**Source data**

────

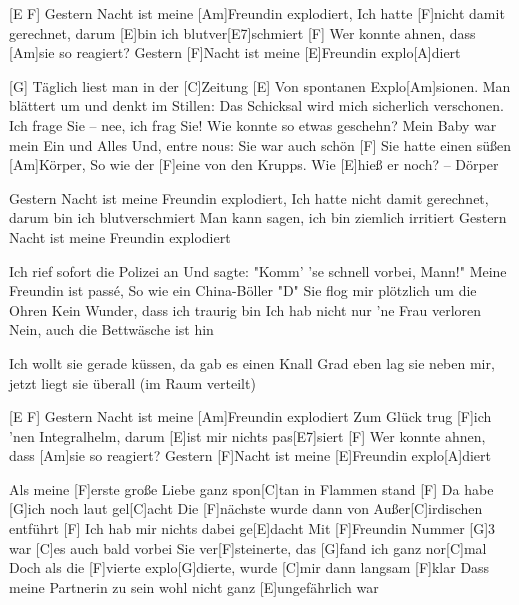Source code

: 

\begin{guitar}
	\begin{highlightbar}
		[E F] Gestern Nacht ist meine [Am]Freundin explodiert,
		Ich hatte [F]nicht damit gerechnet, darum [E]bin ich blutver[E7]schmiert
		[F] Wer konnte ahnen, dass [Am]sie so reagiert?
		Gestern [F]Nacht ist meine [E]Freundin explo[A]diert
	\end{highlightbar}
	
	\songsection{Strophe 1}
	[G] Täglich liest man in der [C]Zeitung 
	[E] Von spontanen Explo[Am]sionen. 
	Man blättert um und denkt im Stillen: 
	Das Schicksal wird mich sicherlich verschonen.
	Ich frage Sie – nee, ich frag Sie!
	Wie konnte so etwas geschehn?
	Mein Baby war mein Ein und Alles 
	Und, entre nous: Sie war auch schön
	[F] Sie hatte einen süßen [Am]Körper,
	So wie der [F]eine von den Krupps. Wie [E]hieß er noch? – Dörper
	
	\begin{highlightbar}
		\songsection{Refrain}
		Gestern Nacht ist meine Freundin explodiert,
		Ich hatte nicht damit gerechnet, darum bin ich blutverschmiert
		Man kann sagen, ich bin ziemlich irritiert
		Gestern Nacht ist meine Freundin explodiert
	\end{highlightbar}
	
	\songsection{Strophe 2}
	Ich rief sofort die Polizei an
	Und sagte: "Komm' 'se schnell vorbei, Mann!"
	Meine Freundin ist passé,
	So wie ein China-Böller "D"
	Sie flog mir plötzlich um die Ohren
	Kein Wunder, dass ich traurig bin
	Ich hab nicht nur ’ne Frau verloren
	Nein, auch die Bettwäsche ist hin
	
	Ich wollt sie gerade küssen, da gab es einen Knall
	Grad eben lag sie neben mir, jetzt liegt sie überall (im Raum verteilt)
	
	\begin{highlightbar}
		[E F] Gestern Nacht ist meine [Am]Freundin explodiert
		Zum Glück trug [F]ich ’nen Integralhelm, darum [E]ist mir nichts pas[E7]siert
		[F] Wer konnte ahnen, dass [Am]sie so reagiert?
		Gestern [F]Nacht ist meine [E]Freundin explo[A]diert
	\end{highlightbar}
	
	Als meine [F]erste große Liebe ganz spon[C]tan in Flammen stand
	[F] Da habe [G]ich noch laut gel[C]acht
	Die [F]nächste wurde dann von Außer[C]irdischen entführt
	[F] Ich hab mir nichts dabei ge[E]dacht
	Mit [F]Freundin Nummer [G]3 war [C]es auch bald vorbei
	Sie ver[F]steinerte, das [G]fand ich ganz nor[C]mal
	Doch als die [F]vierte explo[G]dierte, wurde [C]mir dann langsam [F]klar
	Dass meine Partnerin zu sein wohl nicht ganz [E]ungefährlich war
	

\end{guitar}
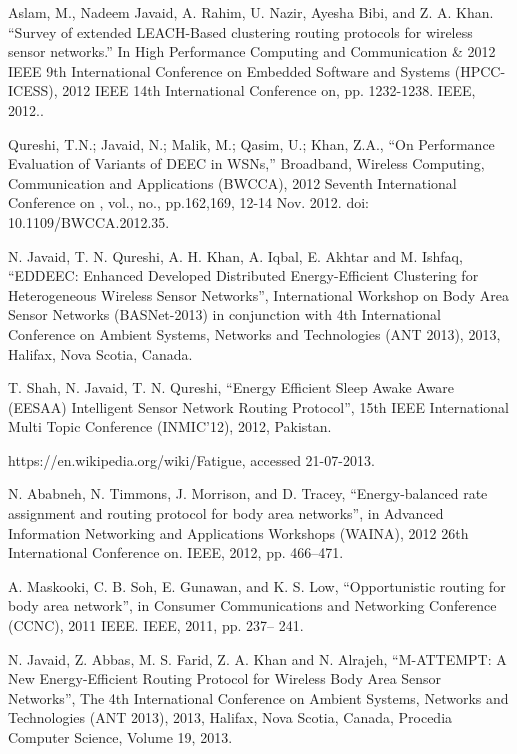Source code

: \documentclass[journal]{IEEEtran}
\begin{document}
\begin{thebibliography}{1}
Aslam, M., Nadeem Javaid, A. Rahim, U. Nazir, Ayesha Bibi, and Z. A. Khan. ``Survey of extended LEACH-Based clustering routing protocols for wireless sensor networks.'' In High Performance Computing and Communication \& 2012 IEEE 9th International Conference on Embedded Software and Systems (HPCC-ICESS), 2012 IEEE 14th International Conference on, pp. 1232-1238. IEEE, 2012..

Qureshi, T.N.; Javaid, N.; Malik, M.; Qasim, U.; Khan, Z.A., ``On Performance Evaluation of Variants of DEEC in WSNs,'' Broadband, Wireless Computing, Communication and Applications (BWCCA), 2012 Seventh International Conference on , vol., no., pp.162,169, 12-14 Nov. 2012. doi: 10.1109/BWCCA.2012.35.

N. Javaid, T. N. Qureshi, A. H. Khan, A. Iqbal, E. Akhtar and M. Ishfaq, ``EDDEEC: Enhanced Developed
 Distributed Energy-Efficient Clustering for Heterogeneous Wireless Sensor Networks'', International
Workshop on Body Area Sensor Networks (BASNet-2013) in conjunction with 4th International Conference on
Ambient Systems, Networks and Technologies (ANT 2013), 2013, Halifax, Nova Scotia, Canada.

T. Shah, N. Javaid, T. N. Qureshi, ``Energy Efficient Sleep Awake Aware (EESAA) Intelligent Sensor Network Routing Protocol'', 15th IEEE International Multi Topic Conference (INMIC'12), 2012, Pakistan.

https://en.wikipedia.org/wiki/Fatigue, accessed 21-07-2013.

N. Ababneh, N. Timmons, J. Morrison, and D. Tracey, ``Energy-balanced
rate assignment and routing protocol for body area networks'', in Advanced Information Networking and Applications Workshops (WAINA),
2012 26th International Conference on. IEEE, 2012, pp. 466–471.

A. Maskooki, C. B. Soh, E. Gunawan, and K. S. Low, ``Opportunistic
routing for body area network'', in Consumer Communications and
Networking Conference (CCNC), 2011 IEEE. IEEE, 2011, pp. 237–
241.

N. Javaid, Z. Abbas, M. S. Farid, Z. A. Khan and N. Alrajeh, ``M-ATTEMPT: A New Energy-Efficient Routing Protocol for Wireless Body Area Sensor Networks'', The 4th International Conference on Ambient Systems, Networks and Technologies (ANT 2013), 2013, Halifax, Nova Scotia, Canada, Procedia Computer Science, Volume 19, 2013.


\end{thebibliography}
\end{document}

────

**Work instruction**
Copy out all of the entries exactly as they stand, with no pictures in your copy.

**Exercise response**
Source code

: 

\begin{guitar}
	\begin{highlightbar}
		[E F] Gestern Nacht ist meine [Am]Freundin explodiert,
		Ich hatte [F]nicht damit gerechnet, darum [E]bin ich blutver[E7]schmiert
		[F] Wer konnte ahnen, dass [Am]sie so reagiert?
		Gestern [F]Nacht ist meine [E]Freundin explo[A]diert
	\end{highlightbar}
	
	\songsection{Strophe 1}
	[G] Täglich liest man in der [C]Zeitung 
	[E] Von spontanen Explo[Am]sionen. 
	Man blättert um und denkt im Stillen: 
	Das Schicksal wird mich sicherlich verschonen.
	Ich frage Sie – nee, ich frag Sie!
	Wie konnte so etwas geschehn?
	Mein Baby war mein Ein und Alles 
	Und, entre nous: Sie war auch schön
	[F] Sie hatte einen süßen [Am]Körper,
	So wie der [F]eine von den Krupps. Wie [E]hieß er noch? – Dörper
	
	\begin{highlightbar}
		\songsection{Refrain}
		Gestern Nacht ist meine Freundin explodiert,
		Ich hatte nicht damit gerechnet, darum bin ich blutverschmiert
		Man kann sagen, ich bin ziemlich irritiert
		Gestern Nacht ist meine Freundin explodiert
	\end{highlightbar}
	
	\songsection{Strophe 2}
	Ich rief sofort die Polizei an
	Und sagte: "Komm' 'se schnell vorbei, Mann!"
	Meine Freundin ist passé,
	So wie ein China-Böller "D"
	Sie flog mir plötzlich um die Ohren
	Kein Wunder, dass ich traurig bin
	Ich hab nicht nur ’ne Frau verloren
	Nein, auch die Bettwäsche ist hin
	
	Ich wollt sie gerade küssen, da gab es einen Knall
	Grad eben lag sie neben mir, jetzt liegt sie überall (im Raum verteilt)
	
	\begin{highlightbar}
		[E F] Gestern Nacht ist meine [Am]Freundin explodiert
		Zum Glück trug [F]ich ’nen Integralhelm, darum [E]ist mir nichts pas[E7]siert
		[F] Wer konnte ahnen, dass [Am]sie so reagiert?
		Gestern [F]Nacht ist meine [E]Freundin explo[A]diert
	\end{highlightbar}
	
	Als meine [F]erste große Liebe ganz spon[C]tan in Flammen stand
	[F] Da habe [G]ich noch laut gel[C]acht
	Die [F]nächste wurde dann von Außer[C]irdischen entführt
	[F] Ich hab mir nichts dabei ge[E]dacht
	Mit [F]Freundin Nummer [G]3 war [C]es auch bald vorbei
	Sie ver[F]steinerte, das [G]fand ich ganz nor[C]mal
	Doch als die [F]vierte explo[G]dierte, wurde [C]mir dann langsam [F]klar
	Dass meine Partnerin zu sein wohl nicht ganz [E]ungefährlich war
	

\end{guitar}
Source code

: \documentclass[journal]{IEEEtran}
\begin{document}
\begin{thebibliography}{1}
Aslam, M., Nadeem Javaid, A. Rahim, U. Nazir, Ayesha Bibi, and Z. A. Khan. ``Survey of extended LEACH-Based clustering routing protocols for wireless sensor networks.'' In High Performance Computing and Communication \& 2012 IEEE 9th International Conference on Embedded Software and Systems (HPCC-ICESS), 2012 IEEE 14th International Conference on, pp. 1232-1238. IEEE, 2012..

Qureshi, T.N.; Javaid, N.; Malik, M.; Qasim, U.; Khan, Z.A., ``On Performance Evaluation of Variants of DEEC in WSNs,'' Broadband, Wireless Computing, Communication and Applications (BWCCA), 2012 Seventh International Conference on , vol., no., pp.162,169, 12-14 Nov. 2012. doi: 10.1109/BWCCA.2012.35.

N. Javaid, T. N. Qureshi, A. H. Khan, A. Iqbal, E. Akhtar and M. Ishfaq, ``EDDEEC: Enhanced Developed
 Distributed Energy-Efficient Clustering for Heterogeneous Wireless Sensor Networks'', International
Workshop on Body Area Sensor Networks (BASNet-2013) in conjunction with 4th International Conference on
Ambient Systems, Networks and Technologies (ANT 2013), 2013, Halifax, Nova Scotia, Canada.

T. Shah, N. Javaid, T. N. Qureshi, ``Energy Efficient Sleep Awake Aware (EESAA) Intelligent Sensor Network Routing Protocol'', 15th IEEE International Multi Topic Conference (INMIC'12), 2012, Pakistan.

https://en.wikipedia.org/wiki/Fatigue, accessed 21-07-2013.

N. Ababneh, N. Timmons, J. Morrison, and D. Tracey, ``Energy-balanced
rate assignment and routing protocol for body area networks'', in Advanced Information Networking and Applications Workshops (WAINA),
2012 26th International Conference on. IEEE, 2012, pp. 466–471.

A. Maskooki, C. B. Soh, E. Gunawan, and K. S. Low, ``Opportunistic
routing for body area network'', in Consumer Communications and
Networking Conference (CCNC), 2011 IEEE. IEEE, 2011, pp. 237–
241.

N. Javaid, Z. Abbas, M. S. Farid, Z. A. Khan and N. Alrajeh, ``M-ATTEMPT: A New Energy-Efficient Routing Protocol for Wireless Body Area Sensor Networks'', The 4th International Conference on Ambient Systems, Networks and Technologies (ANT 2013), 2013, Halifax, Nova Scotia, Canada, Procedia Computer Science, Volume 19, 2013.


\end{thebibliography}
\end{document}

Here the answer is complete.